The Bromley Borough Libraries Service consists the libraries service for the London Borough of Bromley. The service consists of 14 public libraries, currently operated by social non-profit Greenwich Leisure Limited under their trademark Better, who also manage the volunteer-run home libraries service.

== The libraries ==
Bromley Borough contains 14 libraries, not including the home libraries service:
- Bromley Central Library (also known as simply "Bromley" Library)
- Beckenham Library
- Orpington Library
- Petts Wood Library
- Penge Library
- Chislehurst Library
- Biggin Hill Memorial Library and Pool
- West Wickham Library
- Shortlands Library
- Burnt Ash Library
- Hayes Library
- Mottingham Library
- St Paul's Cray Library
- Southborough Library

== Services outsourcing and strike action ==
Prior to 2017, the Bromley libraries were directly administered by the local council.

In 2015, it was announced that due to council budget cuts, plans were under consideration to transition several of the libraries from a council-staffed to a volunteer-run model.
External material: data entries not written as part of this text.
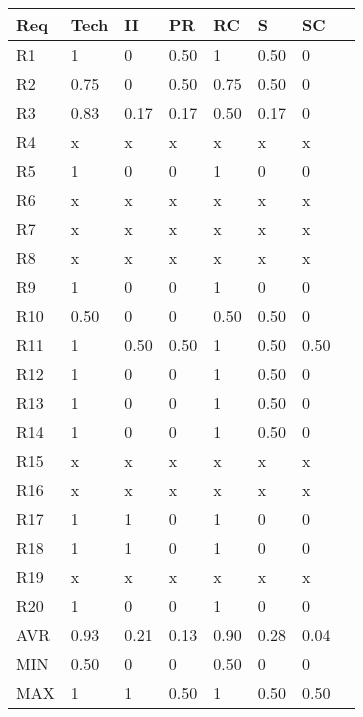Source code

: \begin{tabularx}{\columnwidth}{|l|X|X|X|X|X|X|X|}
\hline
Req	& Tech & II   & PR   & RC   & S    & SC	   \\\hline
R1	& 1    & 0    & 0.50 & 1    & 0.50 & 0     \\\hline
R2	& 0.75 & 0    & 0.50 & 0.75 & 0.50 & 0     \\\hline
R3	& 0.83 & 0.17 & 0.17 & 0.50 & 0.17 & 0     \\\hline
R4	& x    & x    & x    & x    & x    & x     \\\hline
R5	& 1    & 0    & 0    & 1    & 0    & 0     \\\hline
R6	& x    & x    & x    & x    & x    & x     \\\hline
R7	& x    & x    & x    & x    & x    & x     \\\hline
R8	& x    & x    & x    & x    & x    & x     \\\hline
R9	& 1    & 0    & 0    & 1    & 0    & 0     \\\hline
R10	& 0.50 & 0    & 0    & 0.50 & 0.50 & 0     \\\hline
R11	& 1    & 0.50 & 0.50 & 1    & 0.50 & 0.50  \\\hline
R12	& 1    & 0    & 0    & 1    & 0.50 & 0     \\\hline
R13	& 1    & 0    & 0    & 1    & 0.50 & 0     \\\hline
R14	& 1    & 0    & 0    & 1    & 0.50 & 0     \\\hline
R15	& x    & x    & x    & x    & x    & x     \\\hline
R16	& x    & x    & x    & x    & x    & x     \\\hline
R17	& 1    & 1    & 0    & 1    & 0    & 0     \\\hline
R18	& 1    & 1    & 0    & 1    & 0    & 0     \\\hline
R19	& x    & x    & x    & x    & x    & x     \\\hline
R20	& 1    & 0    & 0    & 1    & 0    & 0     \\\hline
AVR	& 0.93 & 0.21 & 0.13 & 0.90 & 0.28 & 0.04  \\\hline
MIN	& 0.50 & 0    & 0    & 0.50 & 0    & 0     \\\hline
MAX	& 1    & 1    & 0.50 & 1    & 0.50 & 0.50  \\\hline
\end{tabularx}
The affected "smaller" libraries consisted Burnt Ash, Hayes, Mottingham, Shortlands, Southborough and St Paul's Cray under these plans. The larger libraries and core services were also being considered for outsourcing. These privatization plans triggered criticism and strike action from current Bromley libraries staff in 2016.

In July 2017, Bromley council announced that Greenwich Leisure Ltd. had been awarded a ten-year contract to operate the libraries service in cooperation with the council, and would take control of all library services as opposed to the split model proposed in the 2015 plans. This handover came into effect in November 2017, and also resulted in the departure of Bromley's libraries from the London Libraries Consortium, ending cross-borrowing with other London boroughs in the LLC.

Following the handover to Greenwich Leisure Ltd., a dispute with former council staff over pay resulted in strike action from the union Unite, amid broader criticism of the council's privatization policies. The strike action began on March 28 of 2018, and involved 36 workers, ending in April after three weeks when a new agreement was reached between staff and Greenwich Leisure Ltd. A further staff strike in March 2024 gained workers an increase in sick pay but the union remained in dispute over pay as well as conditions for zero hour workers.